▶ [Problem statement]
Copy each line containing the word "pull" from the records that follow, please.

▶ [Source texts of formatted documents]
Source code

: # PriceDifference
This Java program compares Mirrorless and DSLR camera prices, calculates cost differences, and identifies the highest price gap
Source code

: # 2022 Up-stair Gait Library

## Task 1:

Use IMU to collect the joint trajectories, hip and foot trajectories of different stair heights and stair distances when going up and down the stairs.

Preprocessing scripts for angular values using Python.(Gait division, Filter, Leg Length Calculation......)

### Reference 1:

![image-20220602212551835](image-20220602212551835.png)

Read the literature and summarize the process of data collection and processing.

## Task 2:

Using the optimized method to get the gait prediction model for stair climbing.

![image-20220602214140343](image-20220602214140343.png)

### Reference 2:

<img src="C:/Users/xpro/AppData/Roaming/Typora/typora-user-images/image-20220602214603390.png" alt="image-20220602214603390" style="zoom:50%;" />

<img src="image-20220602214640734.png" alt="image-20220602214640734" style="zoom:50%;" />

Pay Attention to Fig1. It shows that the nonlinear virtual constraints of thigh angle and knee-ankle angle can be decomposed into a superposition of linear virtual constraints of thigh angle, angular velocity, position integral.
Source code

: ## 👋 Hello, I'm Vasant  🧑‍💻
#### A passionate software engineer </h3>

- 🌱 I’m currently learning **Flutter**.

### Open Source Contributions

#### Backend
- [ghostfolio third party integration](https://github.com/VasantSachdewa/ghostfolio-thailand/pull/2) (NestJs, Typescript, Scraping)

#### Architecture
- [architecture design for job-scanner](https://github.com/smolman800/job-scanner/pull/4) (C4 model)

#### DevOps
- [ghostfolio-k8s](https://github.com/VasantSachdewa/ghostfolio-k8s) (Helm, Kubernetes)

▶ [Response to this exercise]
- [ghostfolio third party integration](https://github.com/VasantSachdewa/ghostfolio-thailand/pull/2) (NestJs, Typescript, Scraping)
- [architecture design for job-scanner](https://github.com/smolman800/job-scanner/pull/4) (C4 model)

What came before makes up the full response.